The greatest fear for many people is getting into a situation where there is no control whatsoever. That's what happens every time we step on a plane. We trust the pilot, the equipment, the system. But if anything goes wrong, we can't do anything about it.

On Thursday, a US Air jet crash-landed on the Hudson River, as you know. Ordinarily, many people would have died, but this is no ordinary story, ladies and gentlemen. This is a miracle.

Click here to watch "Talking Points."

No. 1: the pilot, 57-year-old Chesley Sullenberger, who is also a glider, an expert in landing aircrafts without engines. The odds of that happening, about a trillion to one.

Two: Nobody on the plane panicked. Another trillion to one shot.

Three: The plane didn't sink. It could have.

Four: Rescue workers were there in less than five minutes. That happened because after the 9/11 attack all New York City responders underwent rigorous training.

So do the math. If that's not miraculous, nothing is. Listen to those in the middle of it:

(BEGIN VIDEO CLIP)

SHEPARD SMITH, FOX NEWS: The news breaking in New York City, a U.S. Airways jet, which is down in the Hudson River in New York City.

UNIDENTIFIED MALE: The left engine blew, which was about two rows in front of where I was sitting, and there was a lot of fire coming out the left engine.

UNIDENTIFIED MALE: We're just going to continue to make sure that everybody's — there's nobody else on the plane and there's nobody out where the original crash site was.

UIDENTIFIED MALE: Step back, folks.

UNIDENTIFIED MALE: And the plane just bounced over the water, like they landed it on the water.

UNIDENTIFIED FEMALE: There were people standing on the wings and boats and helicopters and all of that.

UNIDENTIFIED MALE: Put him in the car right now.
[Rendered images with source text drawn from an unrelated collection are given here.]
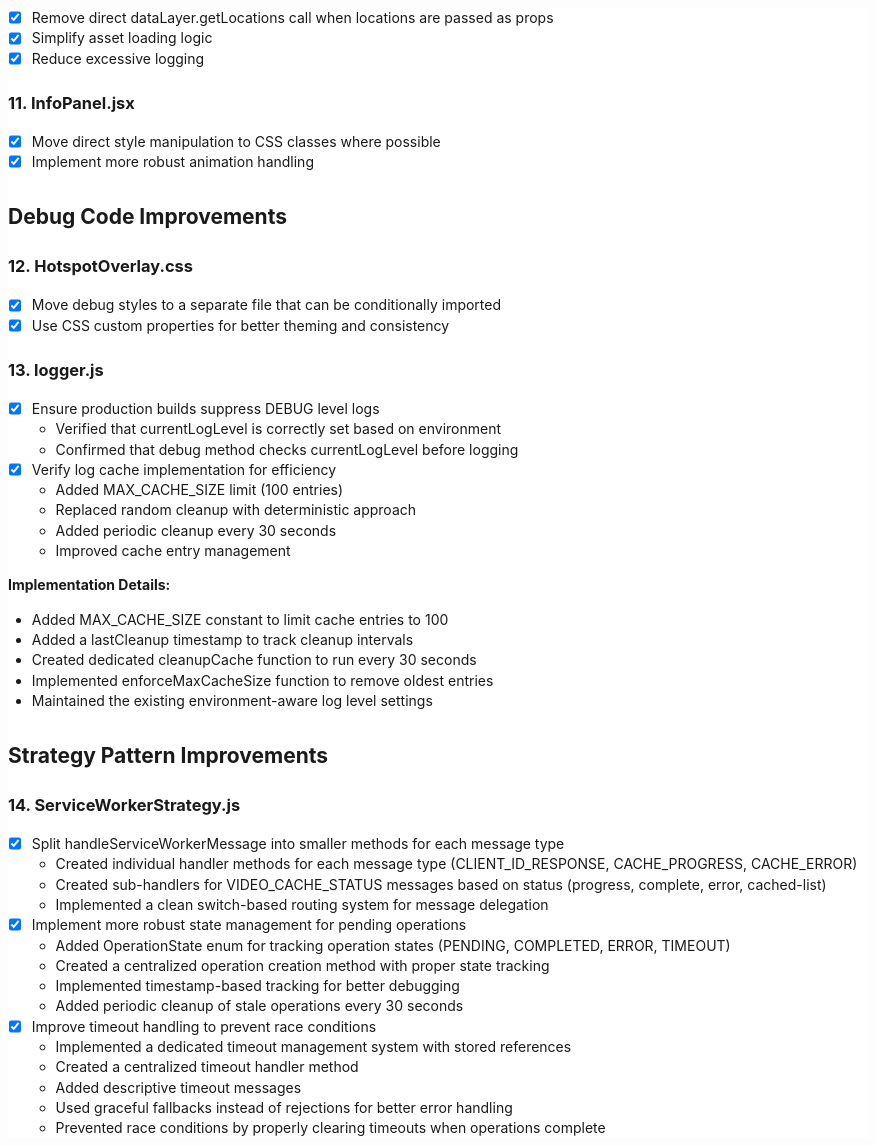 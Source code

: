- [x] Remove direct dataLayer.getLocations call when locations are passed as props
- [x] Simplify asset loading logic
- [x] Reduce excessive logging

### 11. InfoPanel.jsx

- [x] Move direct style manipulation to CSS classes where possible
- [x] Implement more robust animation handling

## Debug Code Improvements

### 12. HotspotOverlay.css

- [x] Move debug styles to a separate file that can be conditionally imported
- [x] Use CSS custom properties for better theming and consistency

### 13. logger.js

- [x] Ensure production builds suppress DEBUG level logs
  - Verified that currentLogLevel is correctly set based on environment
  - Confirmed that debug method checks currentLogLevel before logging
- [x] Verify log cache implementation for efficiency
  - Added MAX_CACHE_SIZE limit (100 entries)
  - Replaced random cleanup with deterministic approach
  - Added periodic cleanup every 30 seconds
  - Improved cache entry management

**Implementation Details:**

- Added MAX_CACHE_SIZE constant to limit cache entries to 100
- Added a lastCleanup timestamp to track cleanup intervals
- Created dedicated cleanupCache function to run every 30 seconds
- Implemented enforceMaxCacheSize function to remove oldest entries
- Maintained the existing environment-aware log level settings

## Strategy Pattern Improvements

### 14. ServiceWorkerStrategy.js

- [x] Split handleServiceWorkerMessage into smaller methods for each message type
  - Created individual handler methods for each message type (CLIENT_ID_RESPONSE, CACHE_PROGRESS, CACHE_ERROR)
  - Created sub-handlers for VIDEO_CACHE_STATUS messages based on status (progress, complete, error, cached-list)
  - Implemented a clean switch-based routing system for message delegation
- [x] Implement more robust state management for pending operations
  - Added OperationState enum for tracking operation states (PENDING, COMPLETED, ERROR, TIMEOUT)
  - Created a centralized operation creation method with proper state tracking
  - Implemented timestamp-based tracking for better debugging
  - Added periodic cleanup of stale operations every 30 seconds
- [x] Improve timeout handling to prevent race conditions
  - Implemented a dedicated timeout management system with stored references
  - Created a centralized timeout handler method
  - Added descriptive timeout messages
  - Used graceful fallbacks instead of rejections for better error handling
  - Prevented race conditions by properly clearing timeouts when operations complete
Put them in the car. Keep him warm.

UNIDENTIFIED MALE: Stay together.

UNIDENTIFIED MALE: We were all just kind of wondering what was really going on because you just never prepare for something like this and…

UNIDENTIFIED MALE: For a second I just thought that I was going to die right there in the plane, you know. I was just going to drown to death.
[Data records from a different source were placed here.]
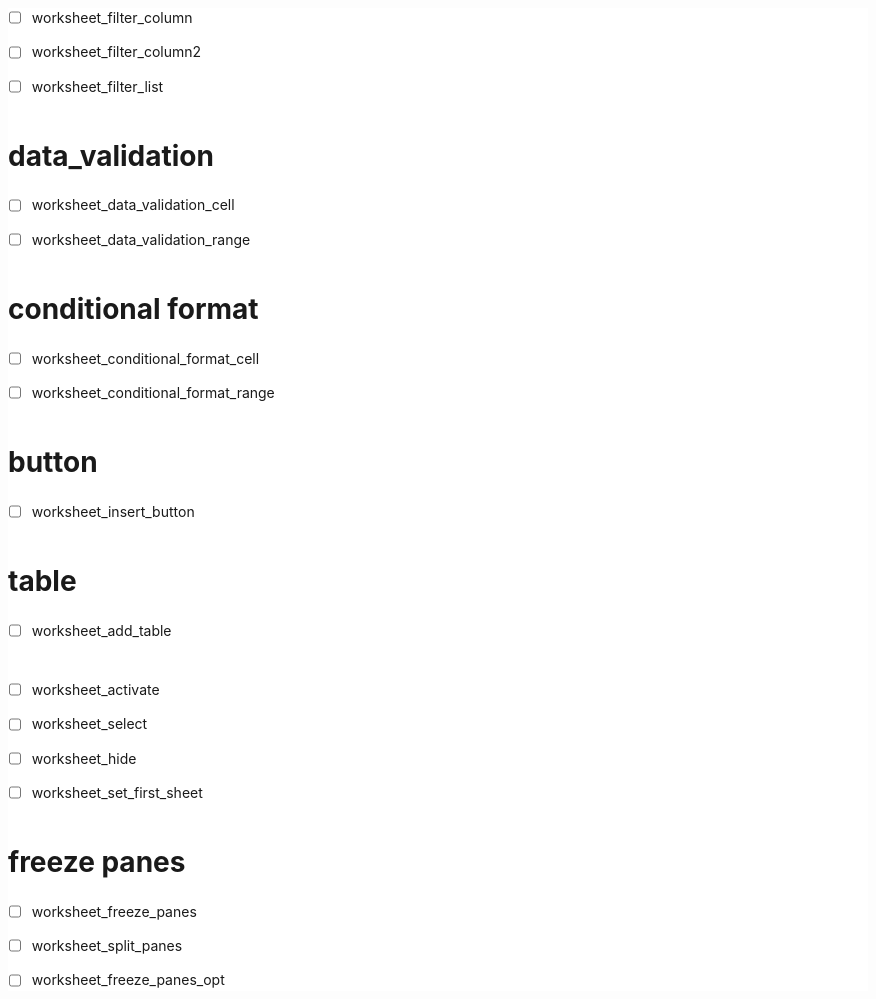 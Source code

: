 

- [ ] worksheet_filter_column


- [ ] worksheet_filter_column2



- [ ] worksheet_filter_list


# data_validation
- [ ] worksheet_data_validation_cell



- [ ] worksheet_data_validation_range






# conditional format
- [ ] worksheet_conditional_format_cell



- [ ] worksheet_conditional_format_range



# button
- [ ] worksheet_insert_button



# table
- [ ] worksheet_add_table



# 
- [ ] worksheet_activate

- [ ] worksheet_select

- [ ] worksheet_hide

- [ ] worksheet_set_first_sheet


# freeze panes
- [ ] worksheet_freeze_panes


- [ ] worksheet_split_panes


- [ ] worksheet_freeze_panes_opt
UNIDENTIFIED FEMALE: All he kept repeating was I can't believe that I'm here.

UNIDENTIFIED MALE: All right. Right off to the boat. Send them right off to the boat.

UNIDENTIFIED MALE: The plane was sitting in the water. It had miraculously been ditched.

UNIDENTIFIED FEMALE: Lay yourself down.

UNIDENTIFIED MALE: I saw that they just lost an engine. I looked down and I saw flames coming out from underneath the left wing, and I said, all right, this isn't good.

UNIDENTIFIED FEMALE: It was coming low, too low, and all of a sudden it just hit the water.

UNIDENTIFIED MALE: So this has been a first-rate immediate response by our fire department, police department, our ambulance corps. This is New York at its best right now.

UNIDENTIFIED MALE: We heard a big pop, and the pop was big, and it smelled, and you could smell it, and there was a fire behind us.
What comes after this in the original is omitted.